On 5/28/20 7:08 AM, Pavel Rappo wrote:
There are three issues I particularly noticed while working on this, yet I'm 
not addressing them in this patch. Resolving those issues will improve 
maintainability in that area.

These all seem like good ideas.



1. I don't understand why JDK-8222548 renamed "jquery.js" to "jquery-3.4.1.js". 
Unless necessary, things like this introduce unneeded churn to the codebase. It's much cleaner to 
change just the contents of a file rather than both the contents and the name as that name might be 
used in the codebase. So, I'm thinking of renaming jquery-x.y.z.v.js back to just jquery.v.js.

I think JDK-8222548 was just perpetuating the existing code pattern.
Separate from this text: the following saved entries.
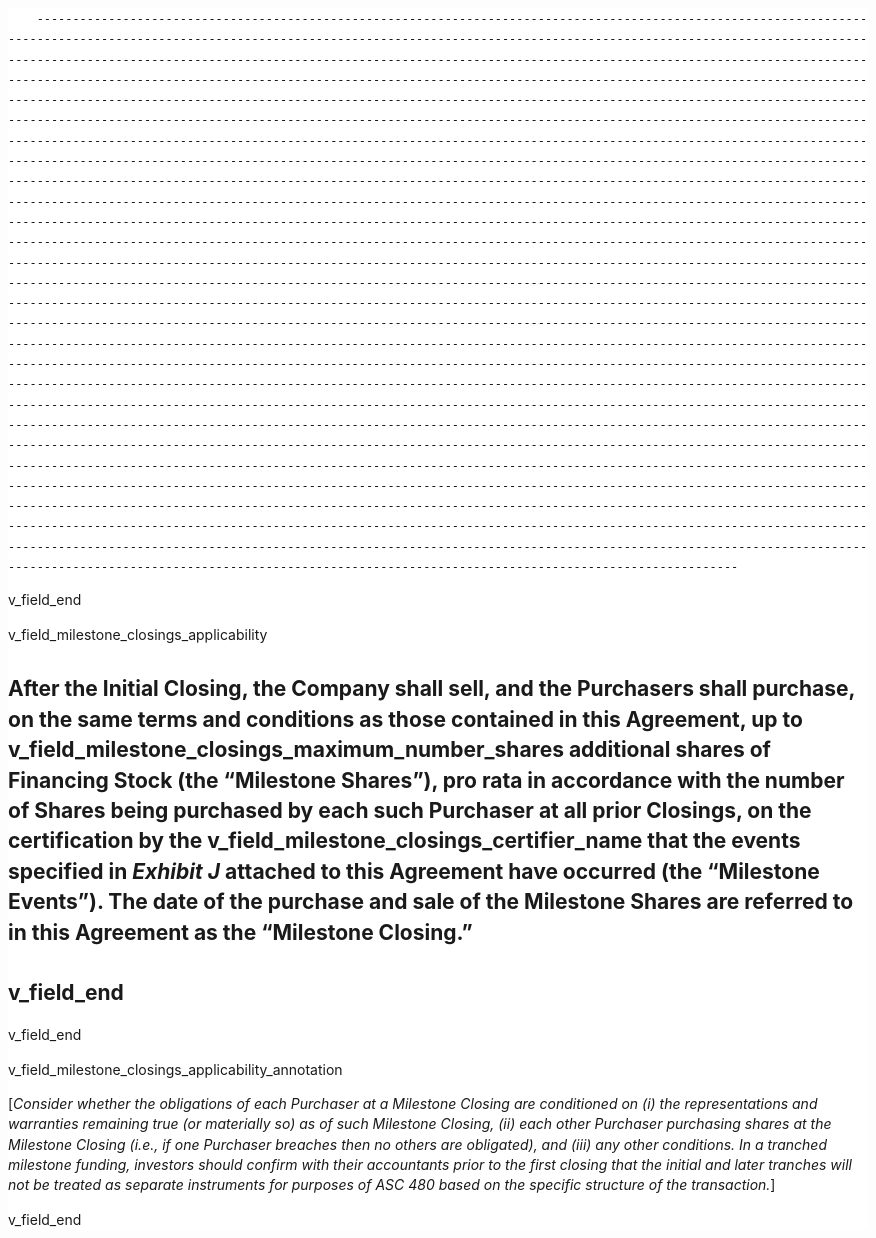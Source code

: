         --------------------------------------------------------------------------------------------------------------------------------------------------------------------------------------------------------------------------------------------------------------------------------------------------------------------------------------------------------------------------------------------------------------------------------------------------------------------------------------------------------------------------------------------------------------------------------------------------------------------------------------------------------------------------------------------------------------------------------------------------------------------------------------------------------------------------------------------------------------------------------------------------------------------------------------------------------------------------------------------------------------------------------------------------------------------------------------------------------------------------------------------------------------------------------------------------------------------------------------------------------------------------------------------------------------------------------------------------------------------------------------------------------------------------------------------------------------------------------------------------------------------------------------------------------------------------------------------------------------------------------------------------------------------------------------------------------------------------------------------------------------------------------------------------------------------------------------------------------------------------------------------------------------------------------------------------------------------------------------------------------------------------------------------------------------------------------------------------------------------------------------------------------------------------------------------------------------------------------------------------------------------------------------------------------------------------------------------------------------------------------------------------------------------------------------------------------------------------------------------------------------------------------------------------------------------------------------------------------------------------------------------------------------------------------------------------------------------------------------------------------------------------------------------------------------------------------------------------------------------------------------------------------------------------------------------------------------------------------------------------------------------------------------------------------------------------------------------------------------------------------------------------------------------------------------------------------------------------------------------------------------------------------------------------------------------------------------------------------------------------------------------------------------------------------------------------------------------------

v\_field\_end

v\_field\_milestone\_closings\_applicability

After the Initial Closing, the Company shall sell, and the Purchasers shall purchase, on the same terms and conditions as those contained in this Agreement, up to v\_field\_milestone\_closings\_maximum\_number\_shares additional shares of Financing Stock (the “**Milestone Shares**”), pro rata in accordance with the number of Shares being purchased by each such Purchaser at all prior Closings, on the certification by the v\_field\_milestone\_closings\_certifier\_name that the events specified in *Exhibit J* attached to this Agreement have occurred (the “**Milestone Events**”). The date of the purchase and sale of the Milestone Shares are referred to in this Agreement as the “**Milestone Closing**.”
----------------------------------------------------------------------------------------------------------------------------------------------------------------------------------------------------------------------------------------------------------------------------------------------------------------------------------------------------------------------------------------------------------------------------------------------------------------------------------------------------------------------------------------------------------------------------------------------------------------------------------------------------------------------------------------------------------------------------------

v\_field\_end
-------------

v\_field\_end

v\_field\_milestone\_closings\_applicability\_annotation

\[*Consider whether the obligations of each Purchaser at a Milestone Closing are conditioned on (i) the representations and warranties remaining true (or materially so) as of such Milestone Closing, (ii) each other Purchaser purchasing shares at the Milestone Closing (i.e., if one Purchaser breaches then no others are obligated), and (iii) any other conditions. In a tranched milestone funding, investors should confirm with their accountants prior to the first closing that the initial and later tranches will not be treated as separate instruments for purposes of ASC 480 based on the specific structure of the transaction.*\]

v\_field\_end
I think dropping the `-x.y.z`, keeping `.v` (`.min`) is a good idea.



2. The particulars of jQuery and friends are spread across multiple places in the 
jdk.javadoc codebase. That needlessly complicates changes. To remediate that, JavaDoc 
could hide all the details such as file paths, versions, the order of .css overrides, 
etc. behind some sort of a "facade" object.

A facade object sounds like a good idea, and has the advantage of providing a place to record/comment the history of updates.  In particular, it could provide comments containing URLs specifying the origin of the downloaded files.



3. Do we need non-minified versions of the libraries?

In the past, previous developers have found it useful to have the non-minified versions available for debugging/development. If we had a facade object, it may be enough to have pointers/URLs to the non-minified versions, for use if and when needed.